[Provided records — start]
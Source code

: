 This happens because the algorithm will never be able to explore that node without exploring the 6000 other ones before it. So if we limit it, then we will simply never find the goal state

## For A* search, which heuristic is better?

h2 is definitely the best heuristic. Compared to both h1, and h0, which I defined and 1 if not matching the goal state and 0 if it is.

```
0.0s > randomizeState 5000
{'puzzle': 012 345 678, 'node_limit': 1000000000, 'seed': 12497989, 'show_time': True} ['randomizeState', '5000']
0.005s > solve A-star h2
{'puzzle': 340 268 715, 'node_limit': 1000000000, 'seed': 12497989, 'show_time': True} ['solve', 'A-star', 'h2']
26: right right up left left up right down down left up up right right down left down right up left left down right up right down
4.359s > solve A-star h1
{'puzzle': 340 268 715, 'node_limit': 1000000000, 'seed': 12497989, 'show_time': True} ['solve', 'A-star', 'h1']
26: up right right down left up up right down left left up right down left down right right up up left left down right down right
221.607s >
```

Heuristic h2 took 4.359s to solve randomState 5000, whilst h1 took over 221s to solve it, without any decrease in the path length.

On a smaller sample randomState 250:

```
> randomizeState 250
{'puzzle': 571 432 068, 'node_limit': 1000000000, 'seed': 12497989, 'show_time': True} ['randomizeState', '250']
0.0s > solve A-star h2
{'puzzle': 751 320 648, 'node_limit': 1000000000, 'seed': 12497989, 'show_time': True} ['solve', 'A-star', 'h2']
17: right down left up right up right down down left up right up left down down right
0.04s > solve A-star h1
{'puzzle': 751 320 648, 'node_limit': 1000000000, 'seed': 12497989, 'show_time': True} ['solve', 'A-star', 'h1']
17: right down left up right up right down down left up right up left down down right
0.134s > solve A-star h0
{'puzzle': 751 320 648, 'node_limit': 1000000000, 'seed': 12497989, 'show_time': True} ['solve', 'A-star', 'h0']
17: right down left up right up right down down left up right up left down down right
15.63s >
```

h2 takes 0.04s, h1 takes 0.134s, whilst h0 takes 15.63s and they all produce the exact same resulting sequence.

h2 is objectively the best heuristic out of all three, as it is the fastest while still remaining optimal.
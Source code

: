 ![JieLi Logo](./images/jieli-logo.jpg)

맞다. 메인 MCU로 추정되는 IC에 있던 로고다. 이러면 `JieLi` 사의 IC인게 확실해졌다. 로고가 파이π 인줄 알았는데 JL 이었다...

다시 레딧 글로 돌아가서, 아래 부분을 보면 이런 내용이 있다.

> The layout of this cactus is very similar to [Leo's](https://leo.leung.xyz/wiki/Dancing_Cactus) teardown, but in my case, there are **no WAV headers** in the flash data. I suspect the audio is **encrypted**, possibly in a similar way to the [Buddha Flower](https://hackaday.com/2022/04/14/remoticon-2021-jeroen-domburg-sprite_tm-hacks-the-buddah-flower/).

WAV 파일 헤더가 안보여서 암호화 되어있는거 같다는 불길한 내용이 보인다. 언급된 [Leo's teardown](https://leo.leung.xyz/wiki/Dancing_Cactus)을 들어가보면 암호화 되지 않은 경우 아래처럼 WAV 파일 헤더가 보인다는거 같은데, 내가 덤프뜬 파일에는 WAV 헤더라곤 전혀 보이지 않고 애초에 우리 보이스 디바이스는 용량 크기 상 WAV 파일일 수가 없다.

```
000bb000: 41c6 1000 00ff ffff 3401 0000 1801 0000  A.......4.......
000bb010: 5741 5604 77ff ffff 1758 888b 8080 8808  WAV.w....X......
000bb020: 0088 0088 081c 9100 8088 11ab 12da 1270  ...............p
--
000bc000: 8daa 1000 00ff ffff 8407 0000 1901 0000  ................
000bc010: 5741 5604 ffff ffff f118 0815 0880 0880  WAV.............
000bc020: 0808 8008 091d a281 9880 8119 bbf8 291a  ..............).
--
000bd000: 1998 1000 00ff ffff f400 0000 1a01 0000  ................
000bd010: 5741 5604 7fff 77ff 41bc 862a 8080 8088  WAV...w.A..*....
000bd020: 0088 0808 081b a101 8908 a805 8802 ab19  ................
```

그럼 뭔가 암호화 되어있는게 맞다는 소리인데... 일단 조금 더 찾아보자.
[Provided records — finish]
§ What the exercise asks: Transcribe every record above word for word.

§ Task answer:
Source code

: This happens because the algorithm will never be able to explore that node without exploring the 6000 other ones before it. So if we limit it, then we will simply never find the goal state

## For A* search, which heuristic is better?

h2 is definitely the best heuristic. Compared to both h1, and h0, which I defined and 1 if not matching the goal state and 0 if it is.

```
0.0s > randomizeState 5000
{'puzzle': 012 345 678, 'node_limit': 1000000000, 'seed': 12497989, 'show_time': True} ['randomizeState', '5000']
0.005s > solve A-star h2
{'puzzle': 340 268 715, 'node_limit': 1000000000, 'seed': 12497989, 'show_time': True} ['solve', 'A-star', 'h2']
26: right right up left left up right down down left up up right right down left down right up left left down right up right down
4.359s > solve A-star h1
{'puzzle': 340 268 715, 'node_limit': 1000000000, 'seed': 12497989, 'show_time': True} ['solve', 'A-star', 'h1']
26: up right right down left up up right down left left up right down left down right right up up left left down right down right
221.607s >
```

Heuristic h2 took 4.359s to solve randomState 5000, whilst h1 took over 221s to solve it, without any decrease in the path length.

On a smaller sample randomState 250:

```
> randomizeState 250
{'puzzle': 571 432 068, 'node_limit': 1000000000, 'seed': 12497989, 'show_time': True} ['randomizeState', '250']
0.0s > solve A-star h2
{'puzzle': 751 320 648, 'node_limit': 1000000000, 'seed': 12497989, 'show_time': True} ['solve', 'A-star', 'h2']
17: right down left up right up right down down left up right up left down down right
0.04s > solve A-star h1
{'puzzle': 751 320 648, 'node_limit': 1000000000, 'seed': 12497989, 'show_time': True} ['solve', 'A-star', 'h1']
17: right down left up right up right down down left up right up left down down right
0.134s > solve A-star h0
{'puzzle': 751 320 648, 'node_limit': 1000000000, 'seed': 12497989, 'show_time': True} ['solve', 'A-star', 'h0']
17: right down left up right up right down down left up right up left down down right
15.63s >
```

h2 takes 0.04s, h1 takes 0.134s, whilst h0 takes 15.63s and they all produce the exact same resulting sequence.

h2 is objectively the best heuristic out of all three, as it is the fastest while still remaining optimal.
Source code

: ![JieLi Logo](./images/jieli-logo.jpg)

맞다. 메인 MCU로 추정되는 IC에 있던 로고다. 이러면 `JieLi` 사의 IC인게 확실해졌다. 로고가 파이π 인줄 알았는데 JL 이었다...

다시 레딧 글로 돌아가서, 아래 부분을 보면 이런 내용이 있다.

> The layout of this cactus is very similar to [Leo's](https://leo.leung.xyz/wiki/Dancing_Cactus) teardown, but in my case, there are **no WAV headers** in the flash data. I suspect the audio is **encrypted**, possibly in a similar way to the [Buddha Flower](https://hackaday.com/2022/04/14/remoticon-2021-jeroen-domburg-sprite_tm-hacks-the-buddah-flower/).

WAV 파일 헤더가 안보여서 암호화 되어있는거 같다는 불길한 내용이 보인다. 언급된 [Leo's teardown](https://leo.leung.xyz/wiki/Dancing_Cactus)을 들어가보면 암호화 되지 않은 경우 아래처럼 WAV 파일 헤더가 보인다는거 같은데, 내가 덤프뜬 파일에는 WAV 헤더라곤 전혀 보이지 않고 애초에 우리 보이스 디바이스는 용량 크기 상 WAV 파일일 수가 없다.

```
000bb000: 41c6 1000 00ff ffff 3401 0000 1801 0000  A.......4.......
000bb010: 5741 5604 77ff ffff 1758 888b 8080 8808  WAV.w....X......
000bb020: 0088 0088 081c 9100 8088 11ab 12da 1270  ...............p
--
000bc000: 8daa 1000 00ff ffff 8407 0000 1901 0000  ................
000bc010: 5741 5604 ffff ffff f118 0815 0880 0880  WAV.............
000bc020: 0808 8008 091d a281 9880 8119 bbf8 291a  ..............).
--
000bd000: 1998 1000 00ff ffff f400 0000 1a01 0000  ................
000bd010: 5741 5604 7fff 77ff 41bc 862a 8080 8088  WAV...w.A..*....
000bd020: 0088 0808 081b a101 8908 a805 8802 ab19  ................
```

그럼 뭔가 암호화 되어있는게 맞다는 소리인데... 일단 조금 더 찾아보자.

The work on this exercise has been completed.